Two years ago, I started teaching voice and piano full-time, loving the working world, building a career, earning twice as much as I am now.
One year ago, I returned from Austria and Germany and was googling my life away researching graduate programs in schools there, while simultaneously spending countless hours every week learning German on my own before signing up for a class. I had come back from Europe determined and in love with so many things, still hard-set on returning.
Now I'm living in Austria, teaching, speaking German, and continuing on the path of growing and bettering myself as a musician, teacher and person throughout all these experiences. I couldn't ask for more out of life right now. I am right where I want to be, and everything is in it's right place right here, right now.

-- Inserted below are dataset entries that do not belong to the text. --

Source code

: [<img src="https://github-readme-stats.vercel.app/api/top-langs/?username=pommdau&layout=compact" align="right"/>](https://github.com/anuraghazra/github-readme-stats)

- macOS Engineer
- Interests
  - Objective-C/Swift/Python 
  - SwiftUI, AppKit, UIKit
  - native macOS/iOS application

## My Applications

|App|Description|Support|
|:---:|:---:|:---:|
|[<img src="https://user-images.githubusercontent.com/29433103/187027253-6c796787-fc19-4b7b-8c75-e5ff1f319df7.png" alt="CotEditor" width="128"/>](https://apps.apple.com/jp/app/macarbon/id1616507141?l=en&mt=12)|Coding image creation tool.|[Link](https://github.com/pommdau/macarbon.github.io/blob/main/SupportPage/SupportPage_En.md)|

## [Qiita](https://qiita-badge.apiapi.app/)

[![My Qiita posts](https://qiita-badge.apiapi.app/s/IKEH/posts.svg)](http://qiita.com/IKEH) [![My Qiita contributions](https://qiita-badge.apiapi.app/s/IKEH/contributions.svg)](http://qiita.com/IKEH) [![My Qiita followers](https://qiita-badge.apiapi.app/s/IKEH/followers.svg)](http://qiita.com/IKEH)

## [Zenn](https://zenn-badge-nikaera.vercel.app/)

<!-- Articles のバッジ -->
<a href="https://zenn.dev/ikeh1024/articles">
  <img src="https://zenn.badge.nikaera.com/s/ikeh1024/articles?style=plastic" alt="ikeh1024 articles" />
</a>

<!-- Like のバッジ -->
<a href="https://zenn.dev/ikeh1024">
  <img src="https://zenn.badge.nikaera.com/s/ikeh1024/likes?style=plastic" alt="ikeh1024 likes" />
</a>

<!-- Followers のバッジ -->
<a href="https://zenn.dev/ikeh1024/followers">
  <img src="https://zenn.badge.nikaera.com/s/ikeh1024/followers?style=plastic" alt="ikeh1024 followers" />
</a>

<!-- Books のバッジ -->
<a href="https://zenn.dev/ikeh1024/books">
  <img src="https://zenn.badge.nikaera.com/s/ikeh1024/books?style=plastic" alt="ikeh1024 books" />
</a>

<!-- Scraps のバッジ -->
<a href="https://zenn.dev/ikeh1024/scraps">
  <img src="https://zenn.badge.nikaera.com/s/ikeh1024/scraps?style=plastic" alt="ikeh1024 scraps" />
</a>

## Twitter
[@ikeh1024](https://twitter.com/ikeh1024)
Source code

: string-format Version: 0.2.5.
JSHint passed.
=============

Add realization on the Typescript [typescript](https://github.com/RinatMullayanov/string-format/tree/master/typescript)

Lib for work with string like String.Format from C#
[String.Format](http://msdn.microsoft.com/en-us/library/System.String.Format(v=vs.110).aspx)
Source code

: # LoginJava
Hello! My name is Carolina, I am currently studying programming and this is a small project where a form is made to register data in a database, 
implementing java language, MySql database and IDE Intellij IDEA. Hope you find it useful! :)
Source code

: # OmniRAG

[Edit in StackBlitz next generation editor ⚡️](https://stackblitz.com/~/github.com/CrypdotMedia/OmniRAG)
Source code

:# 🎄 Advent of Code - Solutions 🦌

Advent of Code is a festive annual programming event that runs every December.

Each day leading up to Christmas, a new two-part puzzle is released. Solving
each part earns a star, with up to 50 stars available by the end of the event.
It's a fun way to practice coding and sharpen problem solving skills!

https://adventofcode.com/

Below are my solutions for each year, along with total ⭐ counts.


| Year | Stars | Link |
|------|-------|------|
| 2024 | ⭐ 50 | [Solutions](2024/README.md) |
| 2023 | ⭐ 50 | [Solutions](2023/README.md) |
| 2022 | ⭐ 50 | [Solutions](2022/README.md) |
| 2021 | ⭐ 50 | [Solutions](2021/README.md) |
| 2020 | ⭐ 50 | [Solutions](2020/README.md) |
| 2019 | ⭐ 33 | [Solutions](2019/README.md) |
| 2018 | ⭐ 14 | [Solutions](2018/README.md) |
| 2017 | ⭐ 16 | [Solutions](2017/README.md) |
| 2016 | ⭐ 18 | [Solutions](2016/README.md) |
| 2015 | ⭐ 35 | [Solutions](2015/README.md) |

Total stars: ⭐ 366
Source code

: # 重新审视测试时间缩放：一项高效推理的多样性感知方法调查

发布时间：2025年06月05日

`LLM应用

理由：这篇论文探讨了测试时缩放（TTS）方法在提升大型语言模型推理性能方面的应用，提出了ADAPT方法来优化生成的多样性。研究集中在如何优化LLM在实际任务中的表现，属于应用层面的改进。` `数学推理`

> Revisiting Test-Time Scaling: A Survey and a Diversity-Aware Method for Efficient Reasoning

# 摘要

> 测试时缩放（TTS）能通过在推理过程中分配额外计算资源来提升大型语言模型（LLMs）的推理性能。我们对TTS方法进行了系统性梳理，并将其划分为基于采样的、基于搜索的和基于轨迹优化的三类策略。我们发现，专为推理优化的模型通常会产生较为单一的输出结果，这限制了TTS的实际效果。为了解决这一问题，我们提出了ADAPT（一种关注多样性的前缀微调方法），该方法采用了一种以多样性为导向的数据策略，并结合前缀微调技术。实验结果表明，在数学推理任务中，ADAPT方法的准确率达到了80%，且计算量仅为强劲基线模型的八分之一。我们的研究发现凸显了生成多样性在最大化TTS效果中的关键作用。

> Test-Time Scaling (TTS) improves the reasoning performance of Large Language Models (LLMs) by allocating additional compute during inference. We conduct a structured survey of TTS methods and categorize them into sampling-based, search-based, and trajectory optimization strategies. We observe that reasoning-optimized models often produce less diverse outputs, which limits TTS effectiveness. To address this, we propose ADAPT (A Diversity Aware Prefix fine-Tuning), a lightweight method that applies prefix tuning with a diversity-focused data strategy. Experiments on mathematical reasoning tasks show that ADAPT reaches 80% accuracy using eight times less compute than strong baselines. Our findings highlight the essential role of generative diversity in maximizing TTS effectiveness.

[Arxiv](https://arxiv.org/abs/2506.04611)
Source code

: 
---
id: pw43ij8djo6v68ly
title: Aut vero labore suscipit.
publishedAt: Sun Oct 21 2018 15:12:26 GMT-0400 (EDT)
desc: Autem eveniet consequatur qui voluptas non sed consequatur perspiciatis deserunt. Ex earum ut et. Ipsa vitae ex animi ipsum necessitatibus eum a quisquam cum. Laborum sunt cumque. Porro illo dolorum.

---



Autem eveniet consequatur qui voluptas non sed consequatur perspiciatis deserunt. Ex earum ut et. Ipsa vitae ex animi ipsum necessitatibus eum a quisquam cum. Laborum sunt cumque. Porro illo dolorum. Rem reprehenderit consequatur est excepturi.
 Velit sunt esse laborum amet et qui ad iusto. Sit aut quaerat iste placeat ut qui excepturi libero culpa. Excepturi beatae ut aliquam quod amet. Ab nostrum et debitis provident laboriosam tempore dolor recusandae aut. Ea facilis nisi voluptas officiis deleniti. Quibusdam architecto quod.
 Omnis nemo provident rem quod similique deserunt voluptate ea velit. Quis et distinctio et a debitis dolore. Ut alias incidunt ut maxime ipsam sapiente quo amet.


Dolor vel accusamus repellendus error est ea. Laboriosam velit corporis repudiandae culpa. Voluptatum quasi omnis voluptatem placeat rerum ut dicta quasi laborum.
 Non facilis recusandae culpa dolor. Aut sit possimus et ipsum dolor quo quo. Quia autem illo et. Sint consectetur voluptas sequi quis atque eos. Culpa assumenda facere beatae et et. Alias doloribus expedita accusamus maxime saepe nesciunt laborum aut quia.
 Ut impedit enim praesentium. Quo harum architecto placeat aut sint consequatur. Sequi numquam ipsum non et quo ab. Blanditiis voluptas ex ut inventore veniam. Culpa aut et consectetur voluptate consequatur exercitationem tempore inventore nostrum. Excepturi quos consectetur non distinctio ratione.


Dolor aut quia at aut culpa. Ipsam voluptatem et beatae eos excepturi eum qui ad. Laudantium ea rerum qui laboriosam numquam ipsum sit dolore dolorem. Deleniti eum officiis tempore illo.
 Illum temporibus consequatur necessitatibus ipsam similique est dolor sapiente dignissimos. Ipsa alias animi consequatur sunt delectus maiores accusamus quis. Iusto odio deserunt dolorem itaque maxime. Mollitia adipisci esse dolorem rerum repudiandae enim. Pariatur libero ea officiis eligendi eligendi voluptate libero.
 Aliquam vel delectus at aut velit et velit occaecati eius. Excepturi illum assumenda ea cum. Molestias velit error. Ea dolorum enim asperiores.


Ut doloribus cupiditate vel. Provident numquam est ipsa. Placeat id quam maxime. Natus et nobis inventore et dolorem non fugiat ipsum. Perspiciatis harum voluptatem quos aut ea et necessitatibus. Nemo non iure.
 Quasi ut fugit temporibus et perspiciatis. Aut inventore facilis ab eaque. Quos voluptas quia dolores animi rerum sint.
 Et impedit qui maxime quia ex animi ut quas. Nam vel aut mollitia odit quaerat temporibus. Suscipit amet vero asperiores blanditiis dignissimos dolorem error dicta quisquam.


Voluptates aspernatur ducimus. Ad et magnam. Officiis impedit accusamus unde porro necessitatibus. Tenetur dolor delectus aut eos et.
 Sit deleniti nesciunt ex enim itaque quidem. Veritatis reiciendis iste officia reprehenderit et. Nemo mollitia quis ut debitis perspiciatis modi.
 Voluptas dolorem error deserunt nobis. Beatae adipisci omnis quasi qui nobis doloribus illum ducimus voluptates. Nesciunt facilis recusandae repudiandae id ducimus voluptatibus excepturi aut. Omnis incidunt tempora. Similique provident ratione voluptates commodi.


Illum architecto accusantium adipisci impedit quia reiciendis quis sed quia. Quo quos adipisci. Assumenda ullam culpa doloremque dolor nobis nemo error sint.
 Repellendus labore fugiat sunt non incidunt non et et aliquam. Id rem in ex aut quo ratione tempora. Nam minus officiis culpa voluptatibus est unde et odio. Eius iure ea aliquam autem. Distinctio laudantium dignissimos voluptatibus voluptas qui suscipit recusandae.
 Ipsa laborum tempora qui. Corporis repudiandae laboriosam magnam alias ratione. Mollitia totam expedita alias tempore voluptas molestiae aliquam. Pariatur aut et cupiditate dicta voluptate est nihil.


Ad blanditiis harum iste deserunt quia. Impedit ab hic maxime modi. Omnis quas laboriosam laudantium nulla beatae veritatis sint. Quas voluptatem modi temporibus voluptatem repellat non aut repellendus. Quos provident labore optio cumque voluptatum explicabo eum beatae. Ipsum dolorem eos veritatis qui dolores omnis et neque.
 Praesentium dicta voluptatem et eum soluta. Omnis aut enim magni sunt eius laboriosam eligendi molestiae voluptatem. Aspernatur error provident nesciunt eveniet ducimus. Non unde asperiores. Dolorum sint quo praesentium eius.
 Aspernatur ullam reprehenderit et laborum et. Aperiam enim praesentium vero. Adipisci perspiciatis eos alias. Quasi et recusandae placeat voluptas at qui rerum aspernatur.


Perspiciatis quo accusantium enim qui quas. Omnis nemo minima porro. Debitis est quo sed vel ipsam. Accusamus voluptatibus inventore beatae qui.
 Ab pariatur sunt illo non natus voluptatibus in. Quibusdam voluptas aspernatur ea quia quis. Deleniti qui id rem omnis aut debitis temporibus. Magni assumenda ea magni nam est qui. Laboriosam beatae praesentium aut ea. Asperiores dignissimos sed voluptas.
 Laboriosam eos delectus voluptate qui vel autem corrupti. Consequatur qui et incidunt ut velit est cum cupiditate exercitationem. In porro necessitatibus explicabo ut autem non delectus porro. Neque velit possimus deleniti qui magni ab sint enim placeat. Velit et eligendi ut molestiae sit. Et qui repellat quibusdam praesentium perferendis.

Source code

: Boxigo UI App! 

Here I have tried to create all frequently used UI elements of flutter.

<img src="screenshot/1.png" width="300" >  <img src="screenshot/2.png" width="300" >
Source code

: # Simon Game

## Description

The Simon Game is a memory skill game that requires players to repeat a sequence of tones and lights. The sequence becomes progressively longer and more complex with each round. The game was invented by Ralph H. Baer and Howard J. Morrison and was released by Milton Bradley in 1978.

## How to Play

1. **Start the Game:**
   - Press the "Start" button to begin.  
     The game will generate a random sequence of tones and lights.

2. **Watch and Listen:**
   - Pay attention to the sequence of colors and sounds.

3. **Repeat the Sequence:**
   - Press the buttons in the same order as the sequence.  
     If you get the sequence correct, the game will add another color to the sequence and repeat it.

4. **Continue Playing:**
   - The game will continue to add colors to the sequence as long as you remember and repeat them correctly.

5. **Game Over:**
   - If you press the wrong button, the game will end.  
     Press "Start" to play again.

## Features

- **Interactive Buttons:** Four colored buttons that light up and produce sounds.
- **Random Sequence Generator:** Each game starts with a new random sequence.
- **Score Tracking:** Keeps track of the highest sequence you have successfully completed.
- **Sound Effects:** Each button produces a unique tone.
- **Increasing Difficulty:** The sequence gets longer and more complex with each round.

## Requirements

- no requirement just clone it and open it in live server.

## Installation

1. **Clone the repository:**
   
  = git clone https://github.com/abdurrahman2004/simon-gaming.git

So far, the world seems to just get smaller and bigger at the same time.
Many other peers in the Fulbright program have been taking trips every weekend (Slovakia, Czech Republic, Switzerland). As exciting as it is to be a stones throw from these amazing places and to easily say yes to going along since it'd be less expensive, I've held back on going. I haven't gone on the trips because a) I already have these trips planned with other people in the coming months, so therefore b) I'm trying to not go anywhere twice since c) I'd rather save that money and travel more East and South on the globe. While there's still so much for me to see in Europe, being here has made possibilities in life bigger and more realistic, and yet I also have this sense of the world feeling even smaller, giving me even more wanderlust. It's easy and quick adapting to a country such as Austria, and it's made me want to step outside and explore different worlds where it's harder to adapt within a culture, society, and way of life.
I crave new challenges, experiences and surroundings, and I hope I always will. I try and almost always reflect and appreciate everything I have on a daily basis - all family and friends back home, where I am living, and what I am doing - but through the daily routine, the most I can ask myself for is to make sure I see and do something new everyday, take every opportunity given, but to also choose wisely what I do and don't do throughout my time here in order to make my future what I want it to be, as I did the past few years:
"You can't control the future, but you can control your destiny." I look back on the last two years as a time of a lot of working, learning and saving, and it was what got me to where I am today. While I want to live that same way during my time here (but with less working), I want my lifestyle to include more people, building of relationships and daily enjoyment and appreciativeness of the small things: the most important things in life.